Алина не пела, а только расстилала густой свой голос под слова Дуняшиной песни, – наивные, корявенькие слова. Раньше Самгин не считал нужным, да и не умел слушать слова этих сомнительно «народных» песен, но Дуняша выговаривала их с раздражающей ясностью:
Золот месяц улыбнулся в облаках,
Ой, усмехнулося мне горюшко мое...
Было досадно убедиться, что такая, в сущности, некрасивая маленькая женщина, грубо, точно дешевая кукла, раскрашенная, может заставить слушать ее насмешливо печальную песню, ненужную, как огонь, зажженный среди ясного дня.
То, что на улицах беспокойно, уничтожив намерение Самгина идти домой, несколько встревожило его, и, слушая пение, он соображал:
«Конечно, время до организации Государственной думы будет суматошным, но это уже организационная суматоха».

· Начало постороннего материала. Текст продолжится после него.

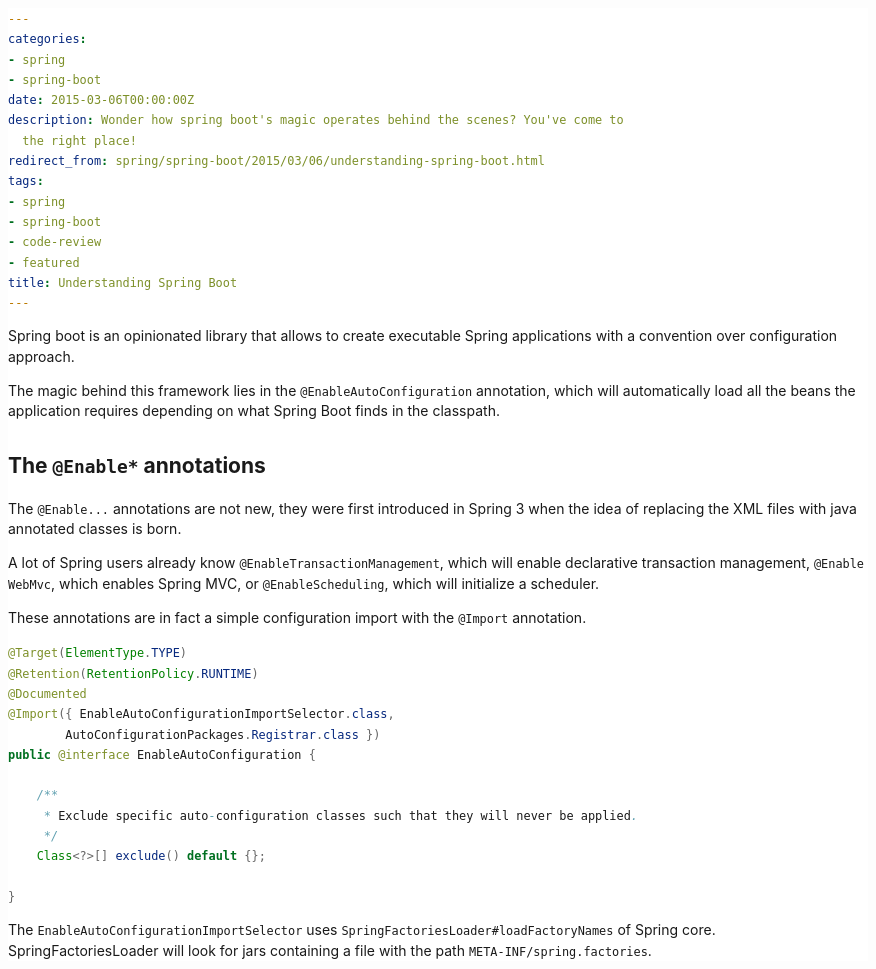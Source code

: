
 ```yaml
---
categories:
- spring
- spring-boot
date: 2015-03-06T00:00:00Z
description: Wonder how spring boot's magic operates behind the scenes? You've come to
  the right place!
redirect_from: spring/spring-boot/2015/03/06/understanding-spring-boot.html
tags:
- spring
- spring-boot
- code-review
- featured
title: Understanding Spring Boot
---
```


Spring boot is an opinionated library that allows to create executable Spring applications with a convention over configuration approach.

The magic behind this framework lies in the `@EnableAutoConfiguration` annotation,
which will automatically load all the beans the application requires depending
on what Spring Boot finds in the classpath.

## The `@Enable*` annotations

The `@Enable...` annotations are not new, they were first introduced in Spring 3 when the idea of replacing the XML files with java annotated classes is born.

A lot of Spring users already know `@EnableTransactionManagement`, which will enable declarative transaction management,
`@EnableWebMvc`, which enables Spring MVC, or `@EnableScheduling`, which will initialize a scheduler.

These annotations are in fact a simple configuration import with the `@Import` annotation.

```java
@Target(ElementType.TYPE)
@Retention(RetentionPolicy.RUNTIME)
@Documented
@Import({ EnableAutoConfigurationImportSelector.class,
        AutoConfigurationPackages.Registrar.class })
public @interface EnableAutoConfiguration {

    /**
     * Exclude specific auto-configuration classes such that they will never be applied.
     */
    Class<?>[] exclude() default {};

}
```

The `EnableAutoConfigurationImportSelector` uses `SpringFactoriesLoader#loadFactoryNames` of Spring core.
SpringFactoriesLoader will look for jars containing a file with the path `META-INF/spring.factories`.
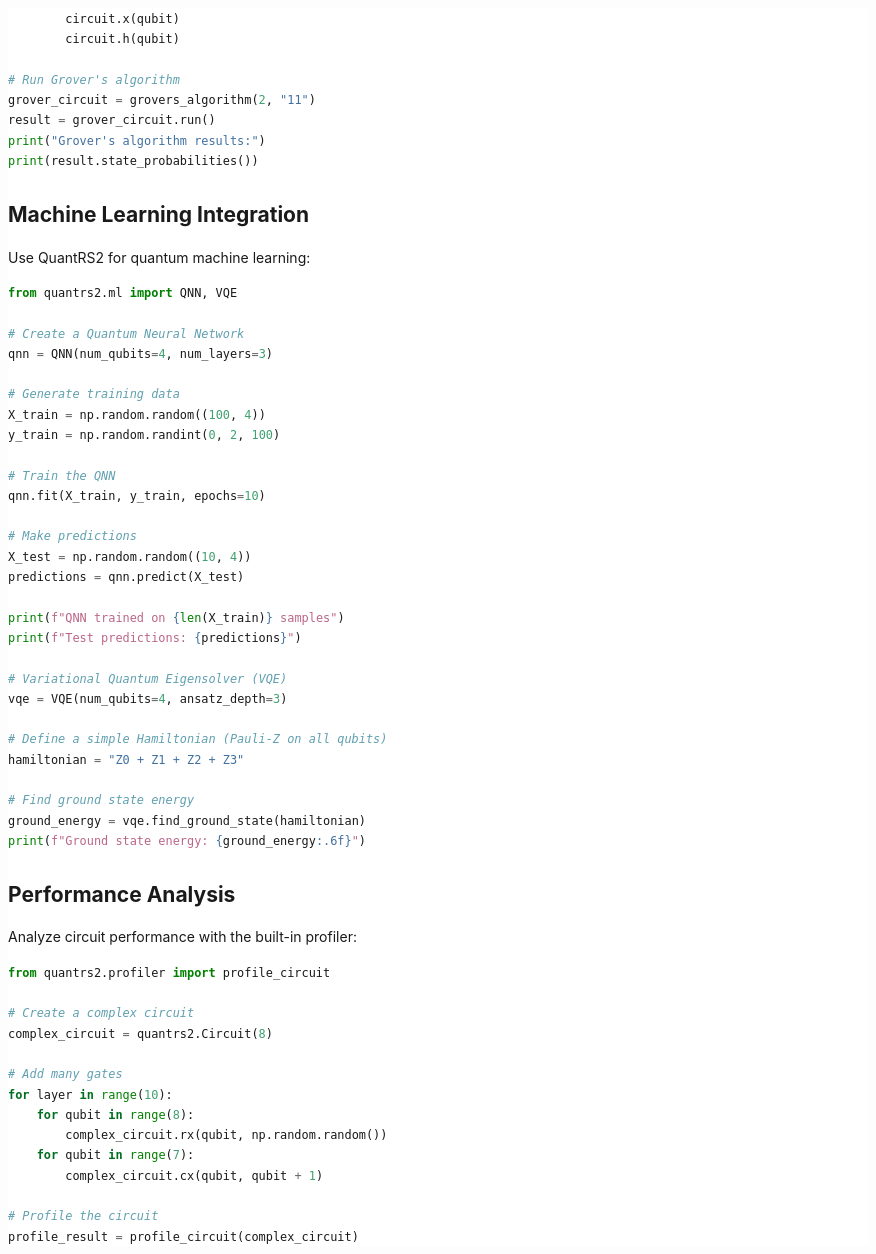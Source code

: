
 ```python
        circuit.x(qubit)
        circuit.h(qubit)

# Run Grover's algorithm
grover_circuit = grovers_algorithm(2, "11")
result = grover_circuit.run()
print("Grover's algorithm results:")
print(result.state_probabilities())
```

## Machine Learning Integration

Use QuantRS2 for quantum machine learning:

```python
from quantrs2.ml import QNN, VQE

# Create a Quantum Neural Network
qnn = QNN(num_qubits=4, num_layers=3)

# Generate training data
X_train = np.random.random((100, 4))
y_train = np.random.randint(0, 2, 100)

# Train the QNN
qnn.fit(X_train, y_train, epochs=10)

# Make predictions
X_test = np.random.random((10, 4))
predictions = qnn.predict(X_test)

print(f"QNN trained on {len(X_train)} samples")
print(f"Test predictions: {predictions}")

# Variational Quantum Eigensolver (VQE)
vqe = VQE(num_qubits=4, ansatz_depth=3)

# Define a simple Hamiltonian (Pauli-Z on all qubits)
hamiltonian = "Z0 + Z1 + Z2 + Z3"

# Find ground state energy
ground_energy = vqe.find_ground_state(hamiltonian)
print(f"Ground state energy: {ground_energy:.6f}")
```

## Performance Analysis

Analyze circuit performance with the built-in profiler:

```python
from quantrs2.profiler import profile_circuit

# Create a complex circuit
complex_circuit = quantrs2.Circuit(8)

# Add many gates
for layer in range(10):
    for qubit in range(8):
        complex_circuit.rx(qubit, np.random.random())
    for qubit in range(7):
        complex_circuit.cx(qubit, qubit + 1)

# Profile the circuit
profile_result = profile_circuit(complex_circuit)
```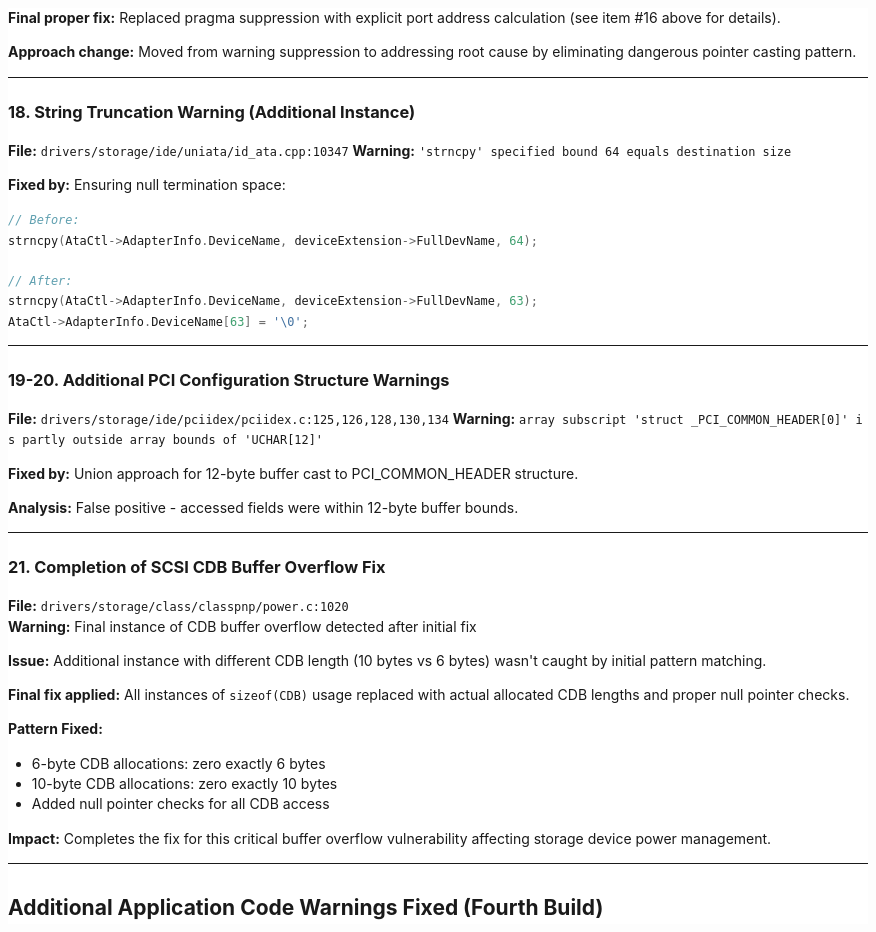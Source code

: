 **Final proper fix:** Replaced pragma suppression with explicit port address calculation (see item #16 above for details).

**Approach change:** Moved from warning suppression to addressing root cause by eliminating dangerous pointer casting pattern.

---

### 18. String Truncation Warning (Additional Instance)
**File:** `drivers/storage/ide/uniata/id_ata.cpp:10347`
**Warning:** `'strncpy' specified bound 64 equals destination size`

**Fixed by:** Ensuring null termination space:
```cpp
// Before:
strncpy(AtaCtl->AdapterInfo.DeviceName, deviceExtension->FullDevName, 64);

// After:
strncpy(AtaCtl->AdapterInfo.DeviceName, deviceExtension->FullDevName, 63);
AtaCtl->AdapterInfo.DeviceName[63] = '\0';
```

---

### 19-20. Additional PCI Configuration Structure Warnings  
**File:** `drivers/storage/ide/pciidex/pciidex.c:125,126,128,130,134`
**Warning:** `array subscript 'struct _PCI_COMMON_HEADER[0]' is partly outside array bounds of 'UCHAR[12]'`

**Fixed by:** Union approach for 12-byte buffer cast to PCI_COMMON_HEADER structure.

**Analysis:** False positive - accessed fields were within 12-byte buffer bounds.

---

### 21. Completion of SCSI CDB Buffer Overflow Fix
**File:** `drivers/storage/class/classpnp/power.c:1020`  
**Warning:** Final instance of CDB buffer overflow detected after initial fix

**Issue:** Additional instance with different CDB length (10 bytes vs 6 bytes) wasn't caught by initial pattern matching.

**Final fix applied:** All instances of `sizeof(CDB)` usage replaced with actual allocated CDB lengths and proper null pointer checks.

**Pattern Fixed:**
- 6-byte CDB allocations: zero exactly 6 bytes
- 10-byte CDB allocations: zero exactly 10 bytes  
- Added null pointer checks for all CDB access

**Impact:** Completes the fix for this critical buffer overflow vulnerability affecting storage device power management.

---

## Additional Application Code Warnings Fixed (Fourth Build)
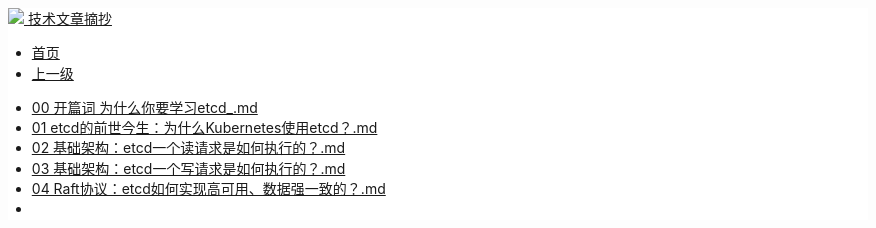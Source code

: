 <!DOCTYPE html>

<html xmlns="http://www.w3.org/1999/xhtml">
<head>
<head>
<meta content="text/html; charset=utf-8" http-equiv="Content-Type"/>
<meta content="width=device-width, initial-scale=1, maximum-scale=1.0, user-scalable=no" name="viewport"/>
<meta content="zh-cn" http-equiv="content-language"/>
<meta content="17 性能及稳定性（下）：如何优化及扩展etcd性能_" name="description"/>
<link href="/static/favicon.png" rel="icon"/>
<title>17 性能及稳定性（下）：如何优化及扩展etcd性能_ </title>
<link href="/static/index.css" rel="stylesheet"/>
<link href="/static/highlight.min.css" rel="stylesheet"/>
<script src="/static/highlight.min.js"></script>
<meta content="Hexo 4.2.0" name="generator"/>

</head>
<body>
<div class="book-container">
<div class="book-sidebar">
<div class="book-brand">
<a href="/">
<img src="/static/favicon.png"/>
<span>技术文章摘抄</span>
</a>
</div>
<div class="book-menu uncollapsible">
<ul class="uncollapsible">
<li><a class="current-tab" href="/">首页</a></li>
<li><a href="../">上一级</a></li>
</ul>
<ul class="uncollapsible">
<li>
<a class="menu-item" href="/%e4%b8%93%e6%a0%8f/etcd%e5%ae%9e%e6%88%98%e8%af%be/00%20%e5%bc%80%e7%af%87%e8%af%8d%20%e4%b8%ba%e4%bb%80%e4%b9%88%e4%bd%a0%e8%a6%81%e5%ad%a6%e4%b9%a0etcd_.md" id="00 开篇词 为什么你要学习etcd_.md">00 开篇词 为什么你要学习etcd_.md</a>
</li>
<li>
<a class="menu-item" href="/%e4%b8%93%e6%a0%8f/etcd%e5%ae%9e%e6%88%98%e8%af%be/01%20etcd%e7%9a%84%e5%89%8d%e4%b8%96%e4%bb%8a%e7%94%9f%ef%bc%9a%e4%b8%ba%e4%bb%80%e4%b9%88Kubernetes%e4%bd%bf%e7%94%a8etcd%ef%bc%9f.md" id="01 etcd的前世今生：为什么Kubernetes使用etcd？.md">01 etcd的前世今生：为什么Kubernetes使用etcd？.md</a>
</li>
<li>
<a class="menu-item" href="/%e4%b8%93%e6%a0%8f/etcd%e5%ae%9e%e6%88%98%e8%af%be/02%20%e5%9f%ba%e7%a1%80%e6%9e%b6%e6%9e%84%ef%bc%9aetcd%e4%b8%80%e4%b8%aa%e8%af%bb%e8%af%b7%e6%b1%82%e6%98%af%e5%a6%82%e4%bd%95%e6%89%a7%e8%a1%8c%e7%9a%84%ef%bc%9f.md" id="02 基础架构：etcd一个读请求是如何执行的？.md">02 基础架构：etcd一个读请求是如何执行的？.md</a>
</li>
<li>
<a class="menu-item" href="/%e4%b8%93%e6%a0%8f/etcd%e5%ae%9e%e6%88%98%e8%af%be/03%20%e5%9f%ba%e7%a1%80%e6%9e%b6%e6%9e%84%ef%bc%9aetcd%e4%b8%80%e4%b8%aa%e5%86%99%e8%af%b7%e6%b1%82%e6%98%af%e5%a6%82%e4%bd%95%e6%89%a7%e8%a1%8c%e7%9a%84%ef%bc%9f.md" id="03 基础架构：etcd一个写请求是如何执行的？.md">03 基础架构：etcd一个写请求是如何执行的？.md</a>
</li>
<li>
<a class="menu-item" href="/%e4%b8%93%e6%a0%8f/etcd%e5%ae%9e%e6%88%98%e8%af%be/04%20Raft%e5%8d%8f%e8%ae%ae%ef%bc%9aetcd%e5%a6%82%e4%bd%95%e5%ae%9e%e7%8e%b0%e9%ab%98%e5%8f%af%e7%94%a8%e3%80%81%e6%95%b0%e6%8d%ae%e5%bc%ba%e4%b8%80%e8%87%b4%e7%9a%84%ef%bc%9f.md" id="04 Raft协议：etcd如何实现高可用、数据强一致的？.md">04 Raft协议：etcd如何实现高可用、数据强一致的？.md</a>
</li>
<li>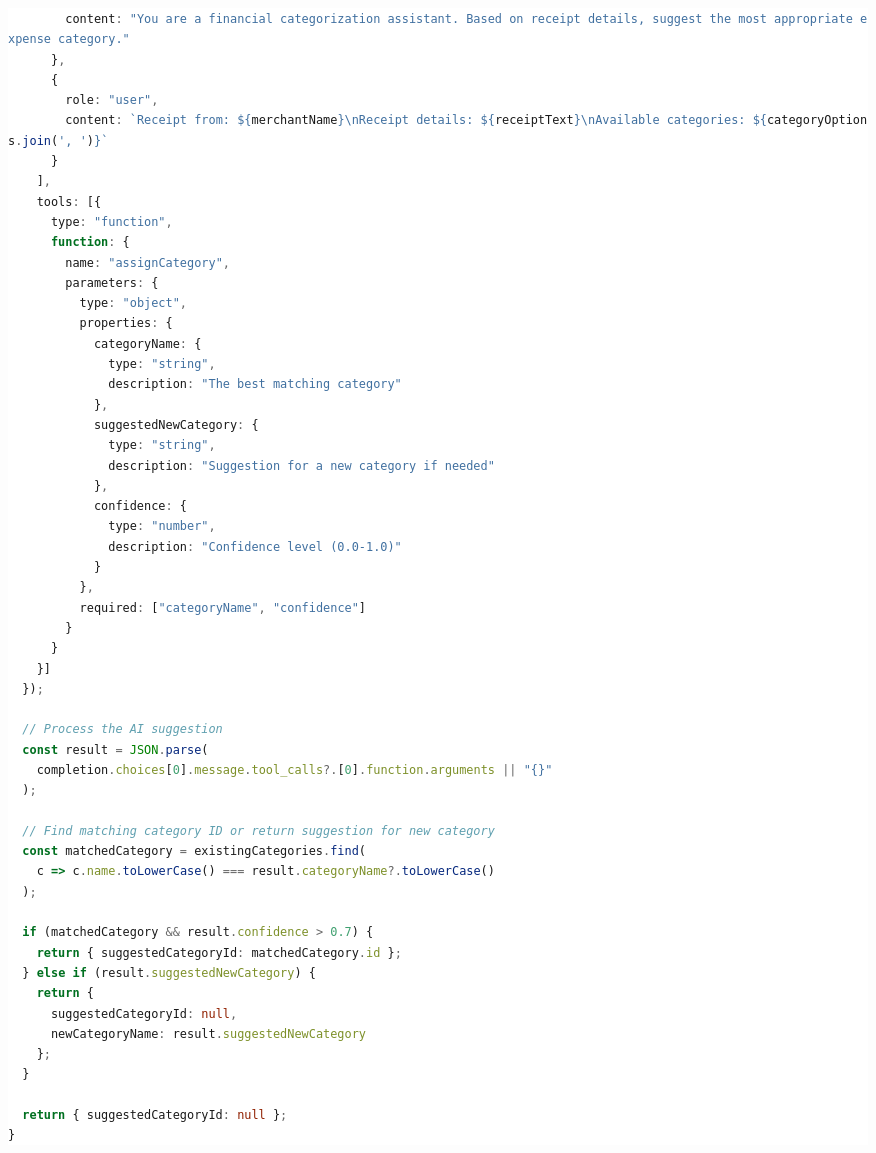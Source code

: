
 ```typescript
        content: "You are a financial categorization assistant. Based on receipt details, suggest the most appropriate expense category."
      },
      {
        role: "user",
        content: `Receipt from: ${merchantName}\nReceipt details: ${receiptText}\nAvailable categories: ${categoryOptions.join(', ')}`
      }
    ],
    tools: [{
      type: "function",
      function: {
        name: "assignCategory",
        parameters: {
          type: "object",
          properties: {
            categoryName: {
              type: "string",
              description: "The best matching category"
            },
            suggestedNewCategory: {
              type: "string",
              description: "Suggestion for a new category if needed"
            },
            confidence: {
              type: "number",
              description: "Confidence level (0.0-1.0)"
            }
          },
          required: ["categoryName", "confidence"]
        }
      }
    }]
  });

  // Process the AI suggestion
  const result = JSON.parse(
    completion.choices[0].message.tool_calls?.[0].function.arguments || "{}"
  );
  
  // Find matching category ID or return suggestion for new category
  const matchedCategory = existingCategories.find(
    c => c.name.toLowerCase() === result.categoryName?.toLowerCase()
  );
  
  if (matchedCategory && result.confidence > 0.7) {
    return { suggestedCategoryId: matchedCategory.id };
  } else if (result.suggestedNewCategory) {
    return { 
      suggestedCategoryId: null,
      newCategoryName: result.suggestedNewCategory 
    };
  }
  
  return { suggestedCategoryId: null };
}
```
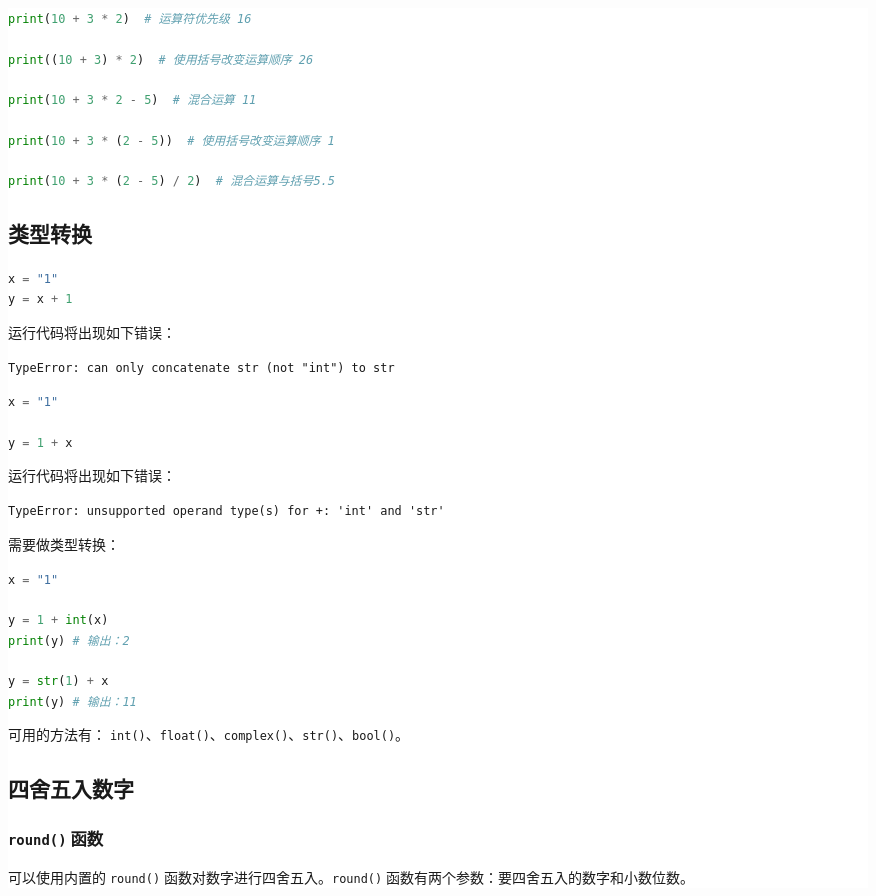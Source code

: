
 ```python
print(10 + 3 * 2)  # 运算符优先级 16

print((10 + 3) * 2)  # 使用括号改变运算顺序 26

print(10 + 3 * 2 - 5)  # 混合运算 11

print(10 + 3 * (2 - 5))  # 使用括号改变运算顺序 1

print(10 + 3 * (2 - 5) / 2)  # 混合运算与括号5.5
```

## 类型转换

```python
x = "1"
y = x + 1
```

运行代码将出现如下错误：

```shell
TypeError: can only concatenate str (not "int") to str
```

```python
x = "1"

y = 1 + x
```

运行代码将出现如下错误：

```shell
TypeError: unsupported operand type(s) for +: 'int' and 'str'
```

需要做类型转换：

```python
x = "1"

y = 1 + int(x)
print(y) # 输出：2

y = str(1) + x
print(y) # 输出：11
```

可用的方法有： `int()`、`float()`、`complex()`、`str()`、`bool()`。

## 四舍五入数字

### `round()` 函数

可以使用内置的 `round()` 函数对数字进行四舍五入。`round()` 函数有两个参数：要四舍五入的数字和小数位数。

Когда кончили петь, он сказал это вслух, но никто не Обратил должного внимания на его слова; Макаров молча и меланхолически посмотрел на него, Лютов, закрывая своею изогнутой спиной фигуру Дуняши, чмокал ее руки и что-то бормотал, Алина, гладя ее рыжие волосы, вздыхала:
– Ах, Дунька, Дунька, – сколько в тебе таланта! Убить тебя мало, если ты истреплешь его зря.
– Должны же люди устать, – с досадой и уже несколько задорно сказал Самгин Макарову, но этот выцветший, туманный человек снова не ответил, напевая тихонько мотив угасшей песни, а Лютов зашипел:
– Шш!
Обнявшись, Дуняша и Алина снова не громко запели, как бы беседуя между собою, а когда они кончили, горничная объявила, что готов ужин. Ужинали тихо, пили мало, все о чем-то задумались, даже Лютов молчал, и после ужина тотчас разошлись по комнатам.